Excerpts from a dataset
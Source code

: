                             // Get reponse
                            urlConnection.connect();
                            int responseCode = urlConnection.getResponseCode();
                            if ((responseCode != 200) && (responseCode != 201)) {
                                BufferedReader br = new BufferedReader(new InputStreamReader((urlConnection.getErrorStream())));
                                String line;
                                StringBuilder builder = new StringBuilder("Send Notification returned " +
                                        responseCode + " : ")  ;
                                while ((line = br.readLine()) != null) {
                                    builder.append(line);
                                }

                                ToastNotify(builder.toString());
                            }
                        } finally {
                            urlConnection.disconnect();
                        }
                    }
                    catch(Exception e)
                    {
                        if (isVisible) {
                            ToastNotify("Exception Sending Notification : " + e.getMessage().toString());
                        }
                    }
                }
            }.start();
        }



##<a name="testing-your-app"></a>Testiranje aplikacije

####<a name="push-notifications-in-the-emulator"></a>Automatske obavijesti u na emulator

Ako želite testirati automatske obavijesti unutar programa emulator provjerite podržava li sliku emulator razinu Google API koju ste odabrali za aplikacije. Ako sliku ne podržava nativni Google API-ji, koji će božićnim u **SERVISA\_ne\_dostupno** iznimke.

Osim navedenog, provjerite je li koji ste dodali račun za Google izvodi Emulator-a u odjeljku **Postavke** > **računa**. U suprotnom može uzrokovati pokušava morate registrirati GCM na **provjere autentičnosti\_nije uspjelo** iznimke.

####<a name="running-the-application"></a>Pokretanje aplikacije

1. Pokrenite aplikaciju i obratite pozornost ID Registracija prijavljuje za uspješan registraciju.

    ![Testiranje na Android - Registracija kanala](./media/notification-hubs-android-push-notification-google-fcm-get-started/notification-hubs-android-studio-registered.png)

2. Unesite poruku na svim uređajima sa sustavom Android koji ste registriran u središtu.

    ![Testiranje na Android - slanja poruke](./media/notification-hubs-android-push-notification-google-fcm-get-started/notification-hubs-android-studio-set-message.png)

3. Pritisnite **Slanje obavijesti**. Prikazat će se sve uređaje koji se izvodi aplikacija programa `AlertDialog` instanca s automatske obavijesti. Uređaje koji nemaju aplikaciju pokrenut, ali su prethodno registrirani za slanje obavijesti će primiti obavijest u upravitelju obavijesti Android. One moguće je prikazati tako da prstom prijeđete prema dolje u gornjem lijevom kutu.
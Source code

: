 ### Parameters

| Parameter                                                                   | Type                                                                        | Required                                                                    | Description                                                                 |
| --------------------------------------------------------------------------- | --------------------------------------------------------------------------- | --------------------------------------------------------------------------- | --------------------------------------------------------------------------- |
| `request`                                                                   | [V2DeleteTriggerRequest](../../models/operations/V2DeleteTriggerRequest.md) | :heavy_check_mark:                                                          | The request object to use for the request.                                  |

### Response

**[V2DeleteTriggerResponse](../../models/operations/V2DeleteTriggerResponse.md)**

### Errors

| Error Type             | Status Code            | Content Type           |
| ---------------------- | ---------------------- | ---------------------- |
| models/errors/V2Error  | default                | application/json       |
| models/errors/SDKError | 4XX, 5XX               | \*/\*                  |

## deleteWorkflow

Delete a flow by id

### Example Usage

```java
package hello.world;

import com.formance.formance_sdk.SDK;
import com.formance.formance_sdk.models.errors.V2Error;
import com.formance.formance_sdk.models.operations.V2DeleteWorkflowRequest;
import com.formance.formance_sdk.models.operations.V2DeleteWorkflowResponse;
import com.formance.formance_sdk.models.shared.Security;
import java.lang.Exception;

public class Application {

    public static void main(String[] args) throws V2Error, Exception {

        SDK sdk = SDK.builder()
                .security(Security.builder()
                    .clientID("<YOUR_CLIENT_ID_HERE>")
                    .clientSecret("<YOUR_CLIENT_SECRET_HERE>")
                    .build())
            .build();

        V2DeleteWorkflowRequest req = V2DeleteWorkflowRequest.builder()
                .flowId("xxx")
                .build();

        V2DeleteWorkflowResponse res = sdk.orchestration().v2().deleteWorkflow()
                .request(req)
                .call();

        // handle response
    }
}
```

● THE TASK
Start with the first line of the data and print every line exactly. The line containing "Android - Registracija" is the last one to include.

● EXPECTED ANSWER
Source code

:                             // Get reponse
                            urlConnection.connect();
                            int responseCode = urlConnection.getResponseCode();
                            if ((responseCode != 200) && (responseCode != 201)) {
                                BufferedReader br = new BufferedReader(new InputStreamReader((urlConnection.getErrorStream())));
                                String line;
                                StringBuilder builder = new StringBuilder("Send Notification returned " +
                                        responseCode + " : ")  ;
                                while ((line = br.readLine()) != null) {
                                    builder.append(line);
                                }

                                ToastNotify(builder.toString());
                            }
                        } finally {
                            urlConnection.disconnect();
                        }
                    }
                    catch(Exception e)
                    {
                        if (isVisible) {
                            ToastNotify("Exception Sending Notification : " + e.getMessage().toString());
                        }
                    }
                }
            }.start();
        }



##<a name="testing-your-app"></a>Testiranje aplikacije

####<a name="push-notifications-in-the-emulator"></a>Automatske obavijesti u na emulator

Ako želite testirati automatske obavijesti unutar programa emulator provjerite podržava li sliku emulator razinu Google API koju ste odabrali za aplikacije. Ako sliku ne podržava nativni Google API-ji, koji će božićnim u **SERVISA\_ne\_dostupno** iznimke.

Osim navedenog, provjerite je li koji ste dodali račun za Google izvodi Emulator-a u odjeljku **Postavke** > **računa**. U suprotnom može uzrokovati pokušava morate registrirati GCM na **provjere autentičnosti\_nije uspjelo** iznimke.

####<a name="running-the-application"></a>Pokretanje aplikacije

1. Pokrenite aplikaciju i obratite pozornost ID Registracija prijavljuje za uspješan registraciju.

    ![Testiranje na Android - Registracija kanala](./media/notification-hubs-android-push-notification-google-fcm-get-started/notification-hubs-android-studio-registered.png)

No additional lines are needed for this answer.